If the cancer starts in the “head” of the fish-shaped pancreas, the tumor may be small and early-stage jaundice.

  1. Itchy skin
    The same accumulation of bilirubin that causes jaundice can trigger another symptom of pancreatic cancer: itchy skin.

Itchy skin or itching that doesn’t clear up or doesn’t go away after a few weeks is a symptom you should talk to your doctor about.

  1. Changes in stool and urine
    Discolored urine or stool is another problem with bilirubin and can be a sign of pancreatic cancer. “You may have darker-than-normal pee and lighter-colored stools,” says Dr. Lenz.

Excess bilirubin can turn urine brown. However, bilirubin blockage can cause the stool to be pale in color.

“Pancreatic cancer prevents the proper enzymes from getting into the gut and breaking down fat, making the stool look more greasy,” he says.

If any of the described symptoms appear and last more than a week, you should consult a doctor.

Dr. Heinz-Joseph Lenz

  1. Digestive problems or weight loss
    Pancreatic cancer can cause digestive problems or sudden, unexplained weight loss. “If the pancreatic juices aren’t flowing, digestion isn’t completed, which can lead to bloating, loss of appetite, and weight loss,” says Dr. Lenz. If the tumor presses on the stomach, nausea and vomiting may occur.
  2. Abdominal and back pain
    Another symptom to look out for is abdominal or back pain. This type of discomfort is more likely to occur when a tumor occurs in the “body” or “tail” of the pancreas.

“If the tumor is in the body or tail of the pancreas, symptoms may appear much later,” says Dr. Lenz. “This means that the tumor may be larger before you experience pain or discomfort in your abdomen or back.”

If you have unexplained abdominal pain for more than one to two weeks, we recommend that you get checked out.

  1. Blood clots in the legs or lungs
    For some people, blood clots can be the first sign of pancreatic cancer. This can manifest as a blood clot in the leg called a deep vein thrombosis (DVT). Or it could be a pulmonary embolism (PE), a blood clot that forms in the lungs.

“Although blood clots can be a symptom of pancreatic cancer, they are often caused by other medical conditions,” says Dr. Lenz.

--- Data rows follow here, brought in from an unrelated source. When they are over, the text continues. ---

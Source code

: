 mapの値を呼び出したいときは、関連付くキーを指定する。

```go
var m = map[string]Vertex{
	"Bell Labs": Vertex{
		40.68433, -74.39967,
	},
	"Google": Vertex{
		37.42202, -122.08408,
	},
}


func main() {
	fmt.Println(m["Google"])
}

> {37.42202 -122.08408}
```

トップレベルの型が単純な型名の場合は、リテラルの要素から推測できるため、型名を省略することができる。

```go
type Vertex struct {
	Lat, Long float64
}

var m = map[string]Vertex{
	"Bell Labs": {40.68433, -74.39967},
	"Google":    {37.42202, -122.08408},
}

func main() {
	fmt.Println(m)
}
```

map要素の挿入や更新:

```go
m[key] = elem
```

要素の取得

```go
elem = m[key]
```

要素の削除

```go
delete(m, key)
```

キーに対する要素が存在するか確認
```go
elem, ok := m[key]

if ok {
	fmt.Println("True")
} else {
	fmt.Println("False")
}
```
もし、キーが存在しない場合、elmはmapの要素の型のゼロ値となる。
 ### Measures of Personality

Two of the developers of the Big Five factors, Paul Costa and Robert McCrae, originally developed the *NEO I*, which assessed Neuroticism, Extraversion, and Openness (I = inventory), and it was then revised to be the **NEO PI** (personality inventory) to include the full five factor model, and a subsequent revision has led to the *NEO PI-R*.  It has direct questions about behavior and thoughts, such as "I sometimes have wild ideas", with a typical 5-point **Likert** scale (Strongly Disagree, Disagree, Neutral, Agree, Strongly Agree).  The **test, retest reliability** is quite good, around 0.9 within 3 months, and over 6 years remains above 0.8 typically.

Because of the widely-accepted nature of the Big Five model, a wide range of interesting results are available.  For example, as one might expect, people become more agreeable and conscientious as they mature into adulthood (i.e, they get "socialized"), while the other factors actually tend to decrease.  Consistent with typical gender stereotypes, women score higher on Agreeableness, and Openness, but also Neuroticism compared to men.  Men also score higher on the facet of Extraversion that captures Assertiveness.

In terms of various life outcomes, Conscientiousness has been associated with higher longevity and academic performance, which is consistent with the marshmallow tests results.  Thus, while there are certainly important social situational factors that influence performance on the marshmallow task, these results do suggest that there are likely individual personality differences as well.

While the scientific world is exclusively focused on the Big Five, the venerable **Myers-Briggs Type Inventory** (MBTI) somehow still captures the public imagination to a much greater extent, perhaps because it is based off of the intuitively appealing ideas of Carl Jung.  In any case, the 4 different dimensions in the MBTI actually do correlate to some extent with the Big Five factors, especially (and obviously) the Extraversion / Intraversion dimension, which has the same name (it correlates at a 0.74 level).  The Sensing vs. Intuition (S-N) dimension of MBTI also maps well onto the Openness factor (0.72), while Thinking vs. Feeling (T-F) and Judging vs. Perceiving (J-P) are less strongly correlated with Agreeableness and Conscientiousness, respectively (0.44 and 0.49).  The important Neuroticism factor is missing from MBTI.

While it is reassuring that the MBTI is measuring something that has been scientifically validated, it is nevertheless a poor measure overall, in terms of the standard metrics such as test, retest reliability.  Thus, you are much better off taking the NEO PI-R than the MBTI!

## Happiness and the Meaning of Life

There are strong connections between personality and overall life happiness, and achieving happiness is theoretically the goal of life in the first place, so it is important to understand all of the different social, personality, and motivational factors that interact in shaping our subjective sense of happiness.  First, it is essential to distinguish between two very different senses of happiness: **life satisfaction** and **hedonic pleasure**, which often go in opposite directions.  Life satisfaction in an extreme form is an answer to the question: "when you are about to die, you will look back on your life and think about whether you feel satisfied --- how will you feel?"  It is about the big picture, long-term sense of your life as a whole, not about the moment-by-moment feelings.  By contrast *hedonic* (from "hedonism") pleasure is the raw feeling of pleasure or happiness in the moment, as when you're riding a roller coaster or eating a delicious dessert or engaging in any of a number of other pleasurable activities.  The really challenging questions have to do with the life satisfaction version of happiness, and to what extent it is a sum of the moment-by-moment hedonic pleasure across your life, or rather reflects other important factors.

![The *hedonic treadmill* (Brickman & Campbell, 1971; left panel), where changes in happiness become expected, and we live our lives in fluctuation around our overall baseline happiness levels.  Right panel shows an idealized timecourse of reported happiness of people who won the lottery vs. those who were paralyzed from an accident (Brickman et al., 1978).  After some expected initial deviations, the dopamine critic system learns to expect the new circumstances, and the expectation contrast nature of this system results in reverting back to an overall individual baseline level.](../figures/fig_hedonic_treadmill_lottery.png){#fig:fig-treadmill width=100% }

  1. Sudden onset of diabetes
    Pancreatic cancer disrupts insulin production, leading to the sudden onset of diabetes, according to the National Cancer Institute. In general, diabetes develops over time, so it’s important to see a doctor if you experience any unexpected symptoms.

Talk to your doctor about any symptoms.
It is very difficult to detect this disease early, so it is important to get checked immediately if you have symptoms of pancreatic cancer.

“If any of the described symptoms appear and last more than a week, you should see a doctor,” says Dr. Lenz.